Exercise instructions :: For the entries below, return every line from the top through the line with "Replaced vectors of" exactly as it stands, omitting pictures.

======== Data extract ========

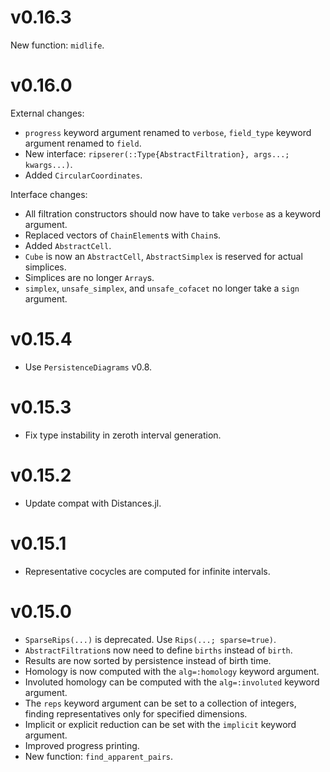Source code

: # v0.16.3

New function: `midlife`.

# v0.16.0

External changes:

* `progress` keyword argument renamed to `verbose`, `field_type` keyword argument renamed to
  `field`.
* New interface: `ripserer(::Type{AbstractFiltration}, args...; kwargs...)`.
* Added `CircularCoordinates`.

Interface changes:

* All filtration constructors should now have to take `verbose` as a keyword argument.
* Replaced vectors of `ChainElement`s with `Chain`s.
* Added `AbstractCell`.
* `Cube` is now an `AbstractCell`, `AbstractSimplex` is reserved for actual simplices.
* Simplices are no longer `Array`s.
* `simplex`, `unsafe_simplex`, and `unsafe_cofacet` no longer take a `sign` argument.

# v0.15.4

* Use `PersistenceDiagrams` v0.8.

# v0.15.3

* Fix type instability in zeroth interval generation.

# v0.15.2

* Update compat with Distances.jl.

# v0.15.1

* Representative cocycles are computed for infinite intervals.

# v0.15.0

* `SparseRips(...)` is deprecated. Use `Rips(...; sparse=true)`.
* `AbstractFiltration`s now need to define `births` instead of `birth`.
* Results are now sorted by persistence instead of birth time.
* Homology is now computed with the `alg=:homology` keyword argument.
* Involuted homology can be computed with the `alg=:involuted` keyword argument.
* The `reps` keyword argument can be set to a collection of integers, finding
  representatives only for specified dimensions.
* Implicit or explicit reduction can be set with the `implicit` keyword argument.
* Improved progress printing.
* New function: `find_apparent_pairs`.
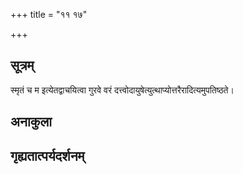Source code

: +++
title = "११ १७"

+++
## सूत्रम्
स्मृतं च म इत्येतद्वाचयित्वा गुरवे वरं दत्त्वोदायुषेत्युत्थाप्योत्तरैरादित्यमुपतिष्ठते।
## अनाकुला

## गृह्यतात्पर्यदर्शनम्

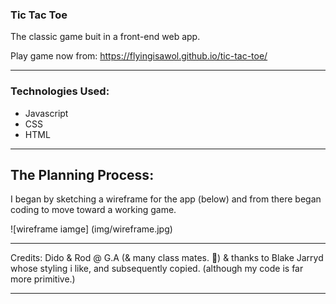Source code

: ### Tic Tac Toe

 The classic game buit in a front-end web app.

Play game now from: https://flyingisawol.github.io/tic-tac-toe/

-----

### Technologies Used:
- Javascript
- CSS
- HTML

-----
## The Planning Process:
I began by sketching a wireframe for the app (below) and from there began coding to move toward a working game.

![wireframe iamge] (img/wireframe.jpg)

-----

Credits:
Dido & Rod @ G.A (& many class mates. 🙏)
& thanks to Blake Jarryd whose styling i like, and subsequently copied. (although my code is far more primitive.)

-----


<!-- readme tutorial -->
<!-- https://www.freecodecamp.org/news/how-to-write-a-good-readme-file/  -->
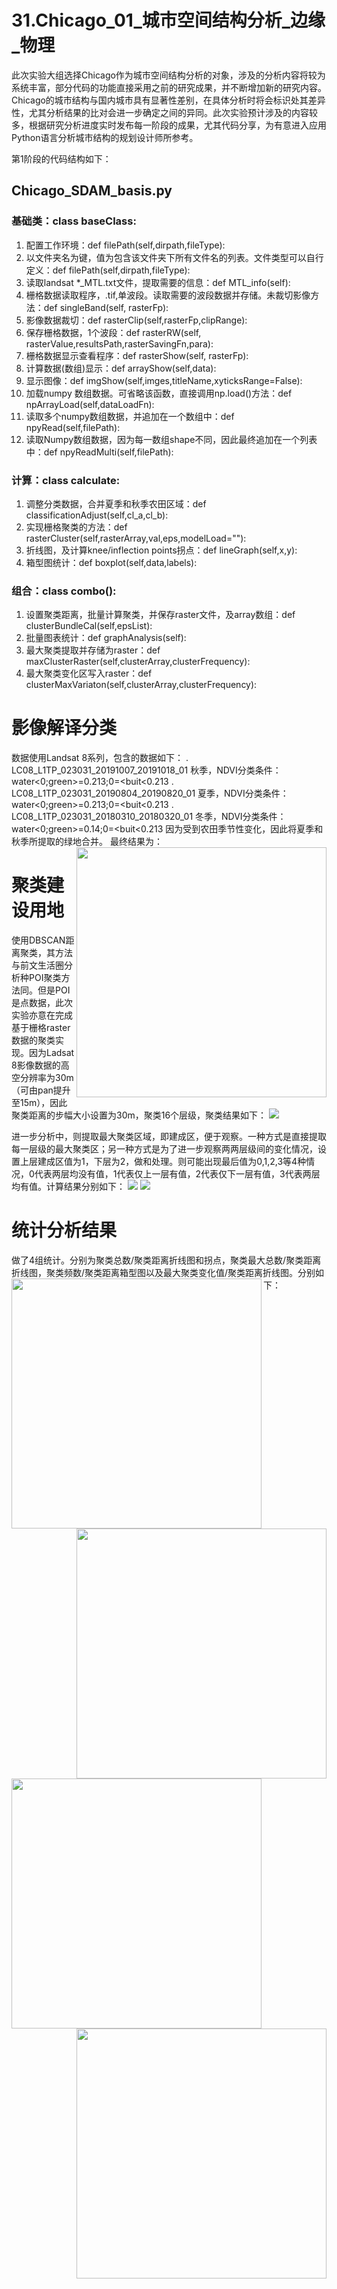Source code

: # 31.Chicago_01_城市空间结构分析_边缘_物理
此次实验大组选择Chicago作为城市空间结构分析的对象，涉及的分析内容将较为系统丰富，部分代码的功能直接采用之前的研究成果，并不断增加新的研究内容。Chicago的城市结构与国内城市具有显著性差别，在具体分析时将会标识处其差异性，尤其分析结果的比对会进一步确定之间的异同。此次实验预计涉及的内容较多，根据研究分析进度实时发布每一阶段的成果，尤其代码分享，为有意进入应用Python语言分析城市结构的规划设计师所参考。

第1阶段的代码结构如下：
## Chicago_SDAM_basis.py

### 基础类：class baseClass:
  1. 配置工作环境：def filePath(self,dirpath,fileType):
  2. 以文件夹名为键，值为包含该文件夹下所有文件名的列表。文件类型可以自行定义：def filePath(self,dirpath,fileType):
  3. 读取landsat *_MTL.txt文件，提取需要的信息：def MTL_info(self):
  4. 栅格数据读取程序，.tif,单波段。读取需要的波段数据并存储。未裁切影像方法：def singleBand(self, rasterFp):
  5. 影像数据裁切：def rasterClip(self,rasterFp,clipRange):
  6. 保存栅格数据，1个波段：def rasterRW(self, rasterValue,resultsPath,rasterSavingFn,para):
  7. 栅格数据显示查看程序：def rasterShow(self, rasterFp):
  8. 计算数据(数组)显示：def arrayShow(self,data): 
  9. 显示图像：def imgShow(self,imges,titleName,xyticksRange=False): 
  10. 加载numpy 数组数据。可省略该函数，直接调用np.load()方法：def npArrayLoad(self,dataLoadFn):
  11. 读取多个numpy数组数据，并追加在一个数组中：def npyRead(self,filePath):
  12. 读取Numpy数组数据，因为每一数组shape不同，因此最终追加在一个列表中：def npyReadMulti(self,filePath):
  
### 计算：class calculate:
  1. 调整分类数据，合并夏季和秋季农田区域：def classificationAdjust(self,cl_a,cl_b):
  2. 实现栅格聚类的方法：def rasterCluster(self,rasterArray,val,eps,modelLoad=""):
  3. 折线图，及计算knee/inflection points拐点：def lineGraph(self,x,y):
  4. 箱型图统计：def boxplot(self,data,labels):

### 组合：class combo():
  1. 设置聚类距离，批量计算聚类，并保存raster文件，及array数组：def clusterBundleCal(self,epsList):
  2. 批量图表统计：def graphAnalysis(self):
  3. 最大聚类提取并存储为raster：def maxClusterRaster(self,clusterArray,clusterFrequency):
  4. 最大聚类变化区写入raster：def clusterMaxVariaton(self,clusterArray,clusterFrequency):
  
# 影像解译分类

数据使用Landsat 8系列，包含的数据如下：
. LC08_L1TP_023031_20191007_20191018_01 秋季，NDVI分类条件：water<0;green>=0.213;0=<buit<0.213
. LC08_L1TP_023031_20190804_20190820_01 夏季，NDVI分类条件：water<0;green>=0.213;0=<buit<0.213
. LC08_L1TP_023031_20180310_20180320_01 冬季，NDVI分类条件：water<0;green>=0.14;0=<buit<0.213
因为受到农田季节性变化，因此将夏季和秋季所提取的绿地合并。
最终结果为：
<img src="https://github.com/richieBao/python-urbanPlanning/blob/master/images/31_5.jpg" width="400" align="right">

# 聚类建设用地

使用DBSCAN距离聚类，其方法与前文生活圈分析种POI聚类方法同。但是POI是点数据，此次实验亦意在完成基于栅格raster数据的聚类实现。因为Ladsat 8影像数据的高空分辨率为30m（可由pan提升至15m），因此聚类距离的步幅大小设置为30m，聚类16个层级，聚类结果如下：
![](https://github.com/richieBao/python-urbanPlanning/blob/master/images/31_6.jpg)

进一步分析中，则提取最大聚类区域，即建成区，便于观察。一种方式是直接提取每一层级的最大聚类区；另一种方式是为了进一步观察两两层级间的变化情况，设置上层建成区值为1，下层为2，做和处理。则可能出现最后值为0,1,2,3等4种情况，0代表两层均没有值，1代表仅上一层有值，2代表仅下一层有值，3代表两层均有值。计算结果分别如下：
![](https://github.com/richieBao/python-urbanPlanning/blob/master/images/31_7.jpg)
![](https://github.com/richieBao/python-urbanPlanning/blob/master/images/31_8.jpg)

# 统计分析结果

做了4组统计。分别为聚类总数/聚类距离折线图和拐点，聚类最大总数/聚类距离折线图，聚类频数/聚类距离箱型图以及最大聚类变化值/聚类距离折线图。分别如下：
<img src="https://github.com/richieBao/python-urbanPlanning/blob/master/images/31_1.jpg" width="400" align="left">  
<img src="https://github.com/richieBao/python-urbanPlanning/blob/master/images/31_2.jpg" width="400" align="right">  
<img src="https://github.com/richieBao/python-urbanPlanning/blob/master/images/31_3.jpg" width="400" align="left">  
<img src="https://github.com/richieBao/python-urbanPlanning/blob/master/images/31_4.jpg" width="400" align="right">
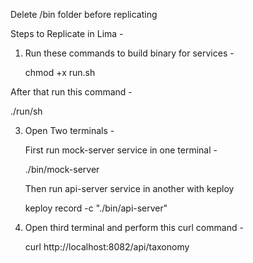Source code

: Delete /bin folder before replicating

Steps to Replicate in Lima - 

1. Run these commands to build binary for services -

   chmod +x run.sh

After that run this command - 

   ./run/sh

3. Open Two terminals -

   First run mock-server service in one terminal -

   ./bin/mock-server

   Then run api-server service in another with keploy

   keploy record -c "./bin/api-server"

4. Open third terminal and perform this curl command -

   curl http://localhost:8082/api/taxonomy

    
    
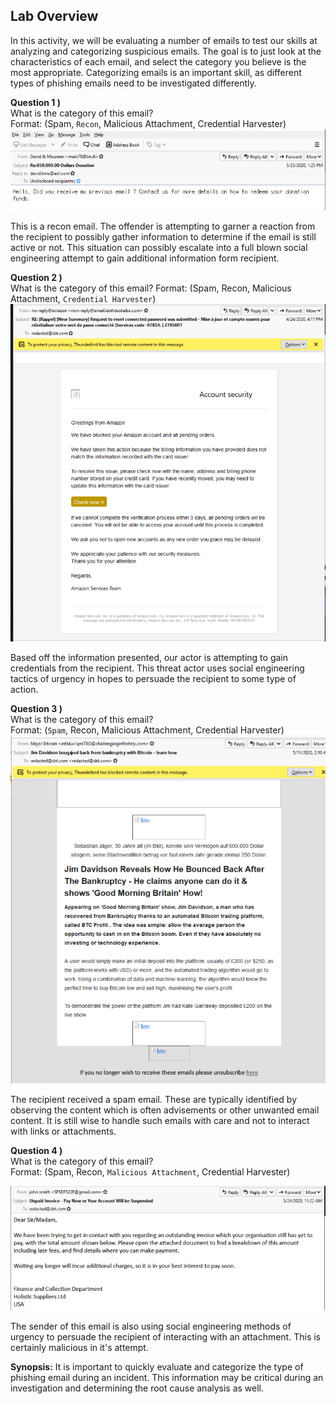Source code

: 
## **Lab Overview**

In this activity, we will be evaluating a number of emails to test our skills at analyzing and categorizing suspicious emails. The goal is to just look at the characteristics of each email, and select the category you believe is the most appropriate. Categorizing emails is an important skill, as different types of phishing emails need to be investigated differently. 



**Question 1 )**  
What is the category of this email?   
Format: (Spam, `Recon`, Malicious Attachment, Credential Harvester)
![](images/20240423200406.png)

This is a recon email. The offender is attempting to garner a reaction from the recipient to possibly gather information to determine if the email is still active or not. This situation can possibly escalate into a full blown social engineering attempt to gain additional information form recipient.


**Question 2 )**  
What is the category of this email? 
Format: (Spam, Recon, Malicious Attachment, `Credential Harvester`)
![](images/20240423200616.png)

Based off the information presented, our actor is attempting to gain credentials from the recipient. This threat actor uses social engineering tactics of urgency in hopes to persuade the recipient to some type of action.


**Question 3 )**  
What is the category of this email?  
Format: (`Spam`, Recon, Malicious Attachment, Credential Harvester)
![](images/20240423195201.png)

The recipient received a spam email. These are typically identified by observing the content which is often advisements or other unwanted email content. It is still wise to handle such emails with care and not to interact with links or attachments.


**Question 4 )**  
What is the category of this email?  
Format: (Spam, Recon, `Malicious Attachment`, Credential Harvester)

![](images/20240423200821.png)


The sender of this email is also using social engineering methods of urgency to persuade the recipient of interacting with an attachment. This is certainly malicious in it's attempt.

**Synopsis:** It is important to quickly evaluate and categorize the type of phishing email during an incident. This information may be critical during an investigation and determining the root cause analysis as well.


  

  

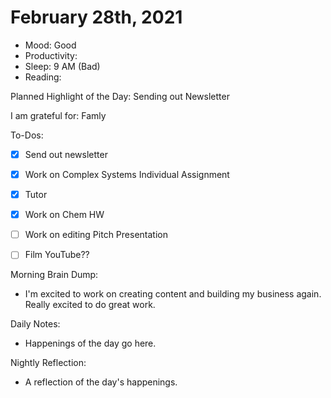 # February 28th, 2021

- Mood: Good
- Productivity: 
- Sleep: 9 AM (Bad)
- Reading: 

Planned Highlight of the Day: Sending out Newsletter

I am grateful for: Famly

To-Dos:
- [x] Send out newsletter
- [x] Work on Complex Systems Individual Assignment
- [x] Tutor
- [x] Work on Chem HW
- [ ] Work on editing Pitch Presentation
- [ ] Film YouTube??


Morning Brain Dump:
- I'm excited to work on creating content and building my business again. Really excited to do great work.

Daily Notes:
- Happenings of the day go here.


Nightly Reflection: 
- A reflection of the day's happenings.





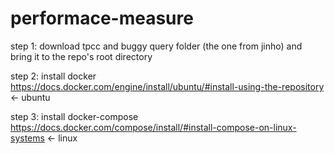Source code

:# performace-measure
step 1: download tpcc and buggy query folder (the one from jinho) and bring it to the repo's root directory 


step 2: install docker https://docs.docker.com/engine/install/ubuntu/#install-using-the-repository <- ubuntu 


step 3: install docker-compose https://docs.docker.com/compose/install/#install-compose-on-linux-systems <- linux 
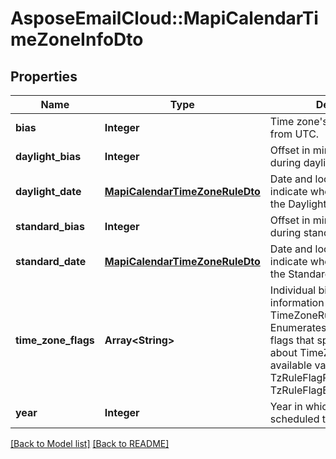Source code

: # AsposeEmailCloud::MapiCalendarTimeZoneInfoDto
## Properties
Name | Type | Description | Notes
------------ | ------------- | ------------- | -------------
**bias** | **Integer** | Time zone&#39;s offset in minutes from UTC.              | 
**daylight_bias** | **Integer** | Offset in minutes from lBias during daylight saving time.              | 
**daylight_date** | [**MapiCalendarTimeZoneRuleDto**](MapiCalendarTimeZoneRuleDto.md) | Date and local time that indicate when to begin using the DaylightBias.              | [optional] 
**standard_bias** | **Integer** | Offset in minutes from lBias during standard time.              | 
**standard_date** | [**MapiCalendarTimeZoneRuleDto**](MapiCalendarTimeZoneRuleDto.md) | Date and local time that indicate when to begin using the StandardBias.              | [optional] 
**time_zone_flags** | **Array&lt;String&gt;** | Individual bit flags that specify information about this TimeZoneRule.              Items: Enumerates the individual bit flags that specify information about TimeZoneRule Enum, available values: TzRuleFlagRecurCurrentTzReg, TzRuleFlagEffectiveTzReg | [optional] 
**year** | **Integer** | Year in which this rule is scheduled to take effect.              | 



[[Back to Model list]](Models.md) [[Back to README]](README.md)


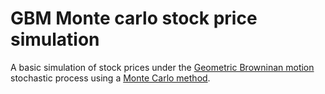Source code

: # GBM Monte carlo stock price simulation
A basic simulation of stock prices under the [Geometric Browninan motion](https://en.wikipedia.org/wiki/Geometric_Brownian_motion) stochastic process using a [Monte Carlo method](https://en.wikipedia.org/wiki/Monte_Carlo_method).
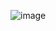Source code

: ![image](https://user-images.githubusercontent.com/33585301/104085220-ad786f80-5273-11eb-8c60-6db8260ba127.png)
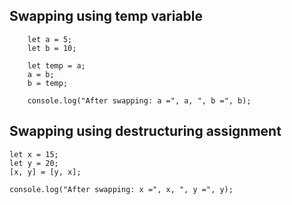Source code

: ## Swapping using temp variable

        let a = 5;
        let b = 10;

        let temp = a;
        a = b;
        b = temp;

        console.log("After swapping: a =", a, ", b =", b);

## Swapping using destructuring assignment

    let x = 15;
    let y = 20;
    [x, y] = [y, x];

    console.log("After swapping: x =", x, ", y =", y);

========

Solution for this problem ::
Source code

: # v0.16.3

New function: `midlife`.

# v0.16.0

External changes:

* `progress` keyword argument renamed to `verbose`, `field_type` keyword argument renamed to
  `field`.
* New interface: `ripserer(::Type{AbstractFiltration}, args...; kwargs...)`.
* Added `CircularCoordinates`.

Interface changes:

* All filtration constructors should now have to take `verbose` as a keyword argument.
* Replaced vectors of `ChainElement`s with `Chain`s.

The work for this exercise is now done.